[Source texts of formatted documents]

=== Begin Enclosure ===

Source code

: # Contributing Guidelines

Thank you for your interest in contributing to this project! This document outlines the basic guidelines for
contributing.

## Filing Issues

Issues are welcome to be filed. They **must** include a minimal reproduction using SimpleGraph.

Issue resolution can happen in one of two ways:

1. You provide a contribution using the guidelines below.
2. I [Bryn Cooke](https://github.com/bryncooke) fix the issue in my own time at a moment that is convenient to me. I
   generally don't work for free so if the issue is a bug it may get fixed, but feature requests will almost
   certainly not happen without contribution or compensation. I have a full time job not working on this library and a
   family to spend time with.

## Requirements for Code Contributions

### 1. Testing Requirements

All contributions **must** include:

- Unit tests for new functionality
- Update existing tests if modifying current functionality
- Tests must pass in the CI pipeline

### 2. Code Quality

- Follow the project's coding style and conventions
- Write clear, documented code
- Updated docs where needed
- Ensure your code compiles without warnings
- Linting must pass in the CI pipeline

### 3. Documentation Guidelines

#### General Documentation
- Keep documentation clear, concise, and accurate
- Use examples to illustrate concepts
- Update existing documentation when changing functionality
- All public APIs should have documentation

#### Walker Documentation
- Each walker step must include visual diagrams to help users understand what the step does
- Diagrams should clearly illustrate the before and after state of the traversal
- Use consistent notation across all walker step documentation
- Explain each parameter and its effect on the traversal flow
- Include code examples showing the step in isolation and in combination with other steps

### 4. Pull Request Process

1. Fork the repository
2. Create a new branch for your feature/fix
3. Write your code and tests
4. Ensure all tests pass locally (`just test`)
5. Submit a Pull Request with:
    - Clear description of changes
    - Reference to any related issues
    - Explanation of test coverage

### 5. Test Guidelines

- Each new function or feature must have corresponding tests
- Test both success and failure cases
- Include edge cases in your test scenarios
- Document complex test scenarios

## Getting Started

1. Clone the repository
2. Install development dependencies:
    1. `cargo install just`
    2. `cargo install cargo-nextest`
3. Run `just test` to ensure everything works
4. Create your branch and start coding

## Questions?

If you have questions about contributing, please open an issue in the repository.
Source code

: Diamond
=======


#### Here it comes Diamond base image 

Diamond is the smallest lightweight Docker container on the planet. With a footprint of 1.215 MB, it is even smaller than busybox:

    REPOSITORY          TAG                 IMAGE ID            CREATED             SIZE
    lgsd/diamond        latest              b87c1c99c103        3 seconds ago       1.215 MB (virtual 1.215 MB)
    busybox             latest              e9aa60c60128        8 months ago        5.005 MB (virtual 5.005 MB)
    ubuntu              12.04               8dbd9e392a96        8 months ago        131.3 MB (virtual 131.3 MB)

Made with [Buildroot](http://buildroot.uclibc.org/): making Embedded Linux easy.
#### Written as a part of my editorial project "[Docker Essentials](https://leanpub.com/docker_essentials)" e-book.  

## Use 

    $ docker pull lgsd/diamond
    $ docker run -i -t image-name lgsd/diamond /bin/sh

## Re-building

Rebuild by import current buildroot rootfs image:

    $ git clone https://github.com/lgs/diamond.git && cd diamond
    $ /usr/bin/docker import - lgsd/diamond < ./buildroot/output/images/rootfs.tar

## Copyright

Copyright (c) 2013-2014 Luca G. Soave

=== End Enclosure ===

Could you write out all the records exactly, please?

Source code

: # Contributing Guidelines

Thank you for your interest in contributing to this project! This document outlines the basic guidelines for
contributing.

## Filing Issues

Issues are welcome to be filed. They **must** include a minimal reproduction using SimpleGraph.

Issue resolution can happen in one of two ways:

1. You provide a contribution using the guidelines below.
2. I [Bryn Cooke](https://github.com/bryncooke) fix the issue in my own time at a moment that is convenient to me. I
   generally don't work for free so if the issue is a bug it may get fixed, but feature requests will almost
   certainly not happen without contribution or compensation. I have a full time job not working on this library and a
   family to spend time with.

## Requirements for Code Contributions

### 1. Testing Requirements

All contributions **must** include:

- Unit tests for new functionality
- Update existing tests if modifying current functionality
- Tests must pass in the CI pipeline

### 2. Code Quality

- Follow the project's coding style and conventions
- Write clear, documented code
- Updated docs where needed
- Ensure your code compiles without warnings
- Linting must pass in the CI pipeline

### 3. Documentation Guidelines

#### General Documentation
- Keep documentation clear, concise, and accurate
- Use examples to illustrate concepts
- Update existing documentation when changing functionality
- All public APIs should have documentation

#### Walker Documentation
- Each walker step must include visual diagrams to help users understand what the step does
- Diagrams should clearly illustrate the before and after state of the traversal
- Use consistent notation across all walker step documentation
- Explain each parameter and its effect on the traversal flow
- Include code examples showing the step in isolation and in combination with other steps

### 4. Pull Request Process

1. Fork the repository
2. Create a new branch for your feature/fix
3. Write your code and tests
4. Ensure all tests pass locally (`just test`)
5. Submit a Pull Request with:
    - Clear description of changes
    - Reference to any related issues
    - Explanation of test coverage

### 5. Test Guidelines

- Each new function or feature must have corresponding tests
- Test both success and failure cases
- Include edge cases in your test scenarios
- Document complex test scenarios

## Getting Started

1. Clone the repository
2. Install development dependencies:
    1. `cargo install just`
    2. `cargo install cargo-nextest`
3. Run `just test` to ensure everything works
4. Create your branch and start coding

## Questions?

If you have questions about contributing, please open an issue in the repository.
Source code

: Diamond
=======


#### Here it comes Diamond base image 

Diamond is the smallest lightweight Docker container on the planet. With a footprint of 1.215 MB, it is even smaller than busybox:

    REPOSITORY          TAG                 IMAGE ID            CREATED             SIZE
    lgsd/diamond        latest              b87c1c99c103        3 seconds ago       1.215 MB (virtual 1.215 MB)
    busybox             latest              e9aa60c60128        8 months ago        5.005 MB (virtual 5.005 MB)
    ubuntu              12.04               8dbd9e392a96        8 months ago        131.3 MB (virtual 131.3 MB)

Made with [Buildroot](http://buildroot.uclibc.org/): making Embedded Linux easy.
#### Written as a part of my editorial project "[Docker Essentials](https://leanpub.com/docker_essentials)" e-book.  

## Use 

    $ docker pull lgsd/diamond
    $ docker run -i -t image-name lgsd/diamond /bin/sh

## Re-building

Rebuild by import current buildroot rootfs image:

    $ git clone https://github.com/lgs/diamond.git && cd diamond
    $ /usr/bin/docker import - lgsd/diamond < ./buildroot/output/images/rootfs.tar

## Copyright

Copyright (c) 2013-2014 Luca G. Soave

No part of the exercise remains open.